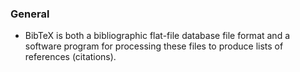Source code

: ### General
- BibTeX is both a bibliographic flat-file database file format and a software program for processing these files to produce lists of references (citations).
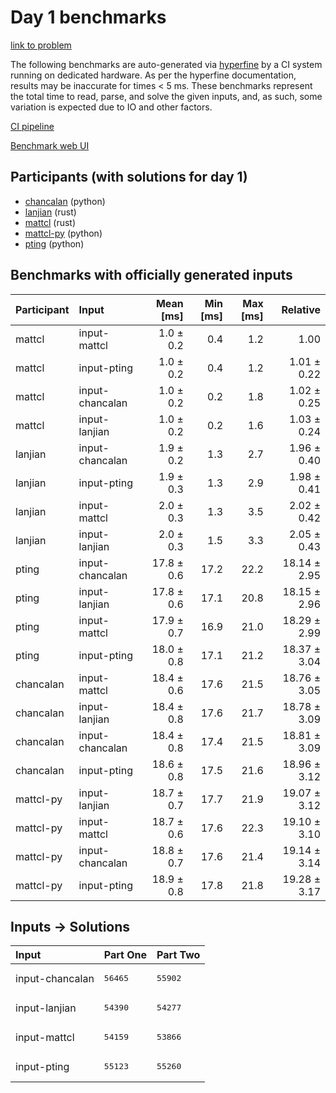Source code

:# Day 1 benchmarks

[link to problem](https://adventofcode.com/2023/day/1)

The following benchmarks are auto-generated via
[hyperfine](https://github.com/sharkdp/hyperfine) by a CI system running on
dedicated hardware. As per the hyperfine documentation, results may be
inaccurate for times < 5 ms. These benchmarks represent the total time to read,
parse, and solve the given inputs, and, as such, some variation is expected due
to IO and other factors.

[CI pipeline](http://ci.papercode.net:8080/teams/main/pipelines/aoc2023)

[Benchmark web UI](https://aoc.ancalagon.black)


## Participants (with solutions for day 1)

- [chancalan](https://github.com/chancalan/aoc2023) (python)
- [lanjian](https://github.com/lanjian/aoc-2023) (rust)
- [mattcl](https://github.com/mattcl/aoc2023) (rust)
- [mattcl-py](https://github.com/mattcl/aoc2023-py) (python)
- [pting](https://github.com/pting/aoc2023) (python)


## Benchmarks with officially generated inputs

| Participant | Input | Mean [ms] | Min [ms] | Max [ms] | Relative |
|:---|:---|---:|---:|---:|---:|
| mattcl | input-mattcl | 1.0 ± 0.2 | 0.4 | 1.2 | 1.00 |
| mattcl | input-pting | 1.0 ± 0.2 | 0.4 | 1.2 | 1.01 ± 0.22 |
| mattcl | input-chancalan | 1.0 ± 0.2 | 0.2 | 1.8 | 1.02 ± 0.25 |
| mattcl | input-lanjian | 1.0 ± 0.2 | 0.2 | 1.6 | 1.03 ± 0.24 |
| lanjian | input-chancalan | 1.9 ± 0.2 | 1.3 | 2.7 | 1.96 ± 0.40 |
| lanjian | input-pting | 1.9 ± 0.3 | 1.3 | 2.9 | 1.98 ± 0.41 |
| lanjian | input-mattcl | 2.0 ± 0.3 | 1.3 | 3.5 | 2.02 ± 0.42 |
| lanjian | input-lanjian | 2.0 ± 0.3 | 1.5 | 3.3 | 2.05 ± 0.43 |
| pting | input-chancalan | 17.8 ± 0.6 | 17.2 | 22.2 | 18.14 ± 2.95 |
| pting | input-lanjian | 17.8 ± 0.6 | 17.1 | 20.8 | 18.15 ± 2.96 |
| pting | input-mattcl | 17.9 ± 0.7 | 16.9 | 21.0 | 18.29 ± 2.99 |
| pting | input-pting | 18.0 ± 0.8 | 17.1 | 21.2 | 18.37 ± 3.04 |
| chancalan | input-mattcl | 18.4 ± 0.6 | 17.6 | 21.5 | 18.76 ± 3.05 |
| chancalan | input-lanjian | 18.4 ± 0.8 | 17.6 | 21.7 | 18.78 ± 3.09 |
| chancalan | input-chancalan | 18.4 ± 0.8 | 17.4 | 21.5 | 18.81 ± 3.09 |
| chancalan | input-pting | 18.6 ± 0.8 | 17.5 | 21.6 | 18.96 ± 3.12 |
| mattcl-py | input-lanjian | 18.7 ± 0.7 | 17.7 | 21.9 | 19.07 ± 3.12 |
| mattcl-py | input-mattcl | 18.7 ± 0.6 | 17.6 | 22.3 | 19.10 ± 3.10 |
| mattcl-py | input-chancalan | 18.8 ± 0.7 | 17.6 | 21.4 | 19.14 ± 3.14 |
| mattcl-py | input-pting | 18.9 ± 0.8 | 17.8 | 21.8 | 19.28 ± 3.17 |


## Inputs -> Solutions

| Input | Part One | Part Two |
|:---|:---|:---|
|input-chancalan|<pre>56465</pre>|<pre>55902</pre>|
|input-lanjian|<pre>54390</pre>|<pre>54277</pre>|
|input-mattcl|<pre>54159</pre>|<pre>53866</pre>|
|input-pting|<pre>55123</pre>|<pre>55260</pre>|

==

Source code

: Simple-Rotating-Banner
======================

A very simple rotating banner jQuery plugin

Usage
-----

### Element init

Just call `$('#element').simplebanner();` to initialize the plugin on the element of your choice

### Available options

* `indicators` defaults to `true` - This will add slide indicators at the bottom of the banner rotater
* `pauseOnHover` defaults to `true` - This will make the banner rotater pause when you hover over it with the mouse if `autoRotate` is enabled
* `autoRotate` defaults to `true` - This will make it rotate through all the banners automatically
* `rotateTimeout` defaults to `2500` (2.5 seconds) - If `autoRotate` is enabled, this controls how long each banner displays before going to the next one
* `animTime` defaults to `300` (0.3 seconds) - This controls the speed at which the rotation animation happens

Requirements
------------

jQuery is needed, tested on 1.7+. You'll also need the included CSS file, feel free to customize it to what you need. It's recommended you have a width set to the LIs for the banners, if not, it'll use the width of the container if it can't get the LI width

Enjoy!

...

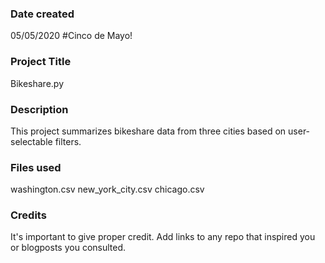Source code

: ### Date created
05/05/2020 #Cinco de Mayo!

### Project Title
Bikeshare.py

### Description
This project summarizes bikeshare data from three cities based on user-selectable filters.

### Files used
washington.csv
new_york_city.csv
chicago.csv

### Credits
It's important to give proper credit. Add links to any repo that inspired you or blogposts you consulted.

WHAT IS REQUIRED -
Look through the entries above and quote exactly the lines from the line with "## Participants (with solutions for day 1)" to the line with "1.03 ± 0.24 |", counting both of those lines.

YOUR SOLUTION -
## Participants (with solutions for day 1)

- [chancalan](https://github.com/chancalan/aoc2023) (python)
- [lanjian](https://github.com/lanjian/aoc-2023) (rust)
- [mattcl](https://github.com/mattcl/aoc2023) (rust)
- [mattcl-py](https://github.com/mattcl/aoc2023-py) (python)
- [pting](https://github.com/pting/aoc2023) (python)


## Benchmarks with officially generated inputs

| Participant | Input | Mean [ms] | Min [ms] | Max [ms] | Relative |
|:---|:---|---:|---:|---:|---:|
| mattcl | input-mattcl | 1.0 ± 0.2 | 0.4 | 1.2 | 1.00 |
| mattcl | input-pting | 1.0 ± 0.2 | 0.4 | 1.2 | 1.01 ± 0.22 |
| mattcl | input-chancalan | 1.0 ± 0.2 | 0.2 | 1.8 | 1.02 ± 0.25 |
| mattcl | input-lanjian | 1.0 ± 0.2 | 0.2 | 1.6 | 1.03 ± 0.24 |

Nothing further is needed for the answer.